Where a line in the entries below contains the word "меняются", count it. Return the total alone.

## Data for analysis
______________________________

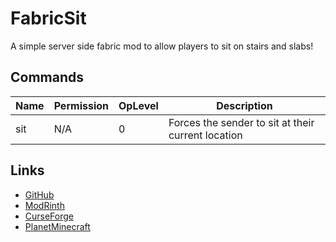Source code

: # FabricSit

A simple server side fabric mod to allow players to sit on stairs and slabs!
 
## Commands

|Name|Permission|OpLevel|Description|
|----|----------|-------|-----------|
|sit|N/A|0|Forces the sender to sit at their current location|

## Links

* [GitHub](https://github.com/BradBot1/FabricSit)
* [ModRinth](https://modrinth.com/mod/sit)
* [CurseForge](https://www.curseforge.com/minecraft/mc-mods/fabricsit)
* [PlanetMinecraft](https://www.planetminecraft.com/mod/fabricsit)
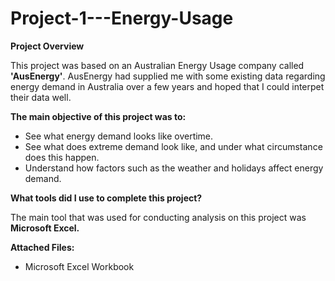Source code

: # Project-1---Energy-Usage

**Project Overview**

This project was based on an Australian Energy Usage company called **'AusEnergy'**.
AusEnergy had supplied me with some existing data regarding energy demand in Australia over a few years and hoped that I could interpet their data well.


**The main objective of this project was to:**
- See what energy demand looks like overtime.
- See what does extreme demand look like, and under what circumstance does this happen.
- Understand how factors such as the weather and holidays affect energy demand.

**What tools did I use to complete this project?**

The main tool that was used for conducting analysis on this project was **Microsoft Excel.**

**Attached Files:**
- Microsoft Excel Workbook
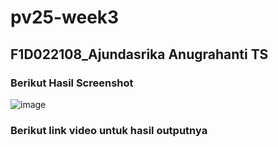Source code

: # pv25-week3
## F1D022108_Ajundasrika Anugrahanti TS
### Berikut Hasil Screenshot
![image](https://github.com/user-attachments/assets/1f5c0873-0579-4984-b59a-167330d19b7a)
### Berikut link video untuk hasil outputnya
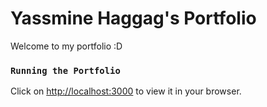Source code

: # Yassmine Haggag's Portfolio

Welcome to my portfolio :D

### `Running the Portfolio`

Click on [http://localhost:3000](http://localhost:3000) to view it in your browser.
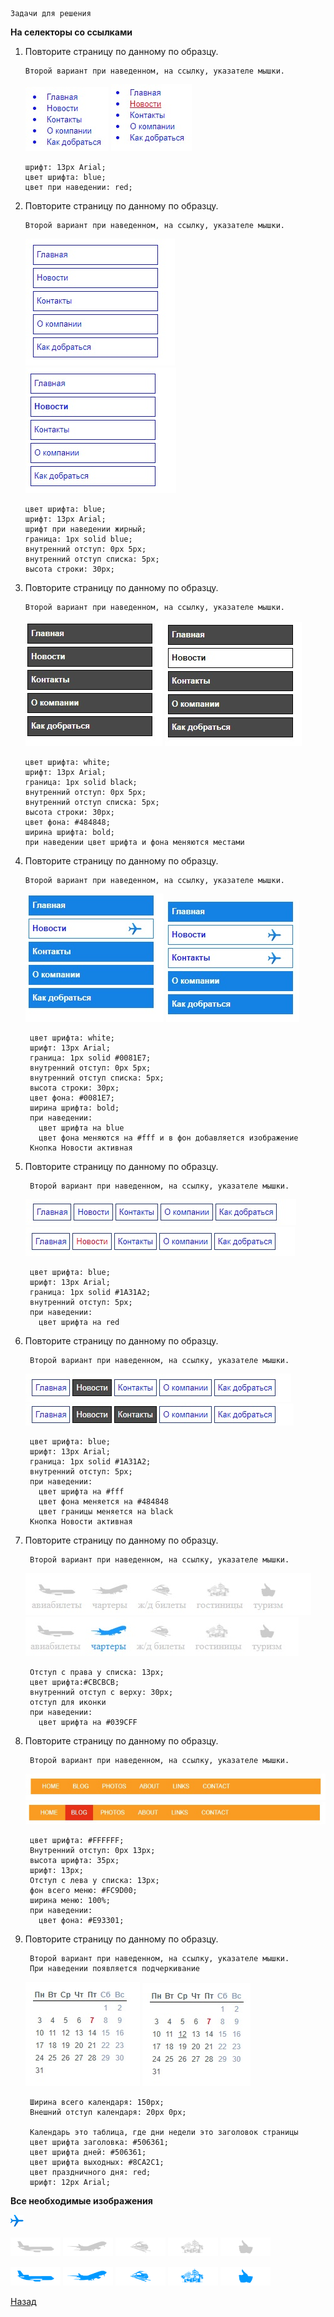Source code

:     Задачи для решения

**На селекторы со ссылками**
 
1. Повторите страницу по данному по образцу.
        
       Второй вариант при наведенном, на ссылку, указателе мышки.

   ![Повторите страницу по данному по образцу](img/1.jpg) ![Повторите страницу по данному по образцу](img/1.1.jpg)
   
       шрифт: 13px Arial;
       цвет шрифта: blue;
       цвет при наведении: red;
   
2. Повторите страницу по данному по образцу.
   
       Второй вариант при наведенном, на ссылку, указателе мышки.
   
   ![Повторите страницу по данному по образцу](img/2.jpg) ![Повторите страницу по данному по образцу](img/2.1.jpg)
   
       цвет шрифта: blue;
       шрифт: 13px Arial;
       шрифт при наведении жирный;
       граница: 1px solid blue;
       внутренний отступ: 0px 5px;
       внутренний отступ списка: 5px;
       высота строки: 30px;
       
3. Повторите страницу по данному по образцу.

       Второй вариант при наведенном, на ссылку, указателе мышки. 
   
   ![Повторите страницу по данному по образцу](img/3.jpg) ![Повторите страницу по данному по образцу](img/3.1.jpg)
        
       цвет шрифта: white;
       шрифт: 13px Arial;
       граница: 1px solid black;
       внутренний отступ: 0px 5px;
       внутренний отступ списка: 5px;
       высота строки: 30px;
       цвет фона: #484848;
       ширина шрифта: bold;
       при наведении цвет шрифта и фона меняются местами
           
4. Повторите страницу по данному по образцу.

       Второй вариант при наведенном, на ссылку, указателе мышки.
       
   ![Повторите страницу по данному по образцу](img/4.jpg) ![Повторите страницу по данному по образцу](img/4.1.jpg)

        цвет шрифта: white;
        шрифт: 13px Arial;
        граница: 1px solid #0081E7;
        внутренний отступ: 0px 5px;
        внутренний отступ списка: 5px;
        высота строки: 30px;
        цвет фона: #0081E7;
        ширина шрифта: bold;
        при наведении:
          цвет шрифта на blue
          цвет фона меняются на #fff и в фон добавляется изображение
        Кнопка Новости активная  

5. Повторите страницу по данному по образцу.

        Второй вариант при наведенном, на ссылку, указателе мышки.
    
   ![Повторите страницу по данному по образцу](img/5.jpg) ![Повторите страницу по данному по образцу](img/5.1.jpg)    

        цвет шрифта: blue;
        шрифт: 13px Arial;
        граница: 1px solid #1A31A2;
        внутренний отступ: 5px;
        при наведении:
          цвет шрифта на red  

6. Повторите страницу по данному по образцу.

        Второй вариант при наведенном, на ссылку, указателе мышки.
    
   ![Повторите страницу по данному по образцу](img/6.jpg) ![Повторите страницу по данному по образцу](img/6.1.jpg)    
          
        цвет шрифта: blue;
        шрифт: 13px Arial;
        граница: 1px solid #1A31A2;
        внутренний отступ: 5px;
        при наведении:
          цвет шрифта на #fff
          цвет фона меняется на #484848
          цвет границы меняется на black
        Кнопка Новости активная  

7. Повторите страницу по данному по образцу.

        Второй вариант при наведенном, на ссылку, указателе мышки.
    
   ![Повторите страницу по данному по образцу](img/7.jpg) ![Повторите страницу по данному по образцу](img/7.1.jpg)    
          
        Отступ с права у списка: 13px;
        цвет шрифта:#CBCBCB;
        внутренний отступ с верху: 30px;
        отступ для иконки
        при наведении:
          цвет шрифта на #039CFF
           
8. Повторите страницу по данному по образцу.

        Второй вариант при наведенном, на ссылку, указателе мышки.
    
   ![Повторите страницу по данному по образцу](img/8.jpg) ![Повторите страницу по данному по образцу](img/8.1.jpg)    
          
        цвет шрифта: #FFFFFF;
        Внутренний отступ: 0px 13px;
        высота шрифта: 35px;
        шрифт: 13px;
        Отступ с лева у списка: 13px;
        фон всего меню: #FC9D00;
        ширина меню: 100%;
        при наведении:
          цвет фона: #E93301;

9. Повторите страницу по данному по образцу.

        Второй вариант при наведенном, на ссылку, указателе мышки.
        При наведении появляется подчеркивание
    
   ![Повторите страницу по данному по образцу](img/9.jpg) ![Повторите страницу по данному по образцу](img/9.1.jpg)    
          
        Ширина всего календаря: 150px;
        Внешний отступ календаря: 20px 0px;
        
        Календарь это таблица, где дни недели это заголовок страницы        
        цвет шрифта заголовка: #506361;
        цвет шрифта дней: #506361;
        цвет шрифта выходных: #8CA2C1;
        цвет праздничного дня: red;
        шрифт: 12px Arial;
        
          
**Все необходимые изображения**

   ![Повторите страницу по данному по образцу](img/blue.png)
    
   ![Повторите страницу по данному по образцу](img/1.png) ![Повторите страницу по данному по образцу](img/2.png) ![Повторите страницу по данному по образцу](img/3.png) ![Повторите страницу по данному по образцу](img/4.png) ![Повторите страницу по данному по образцу](img/5.png)
   
   ![Повторите страницу по данному по образцу](img/1-h.png) ![Повторите страницу по данному по образцу](img/2-h.png) ![Повторите страницу по данному по образцу](img/3-h.png) ![Повторите страницу по данному по образцу](img/4-h.png) ![Повторите страницу по данному по образцу](img/5-h.png)                   
   
[Назад](https://github.com/KinShish/learning_task_1/tree/master/9)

______________________________

## Written response
2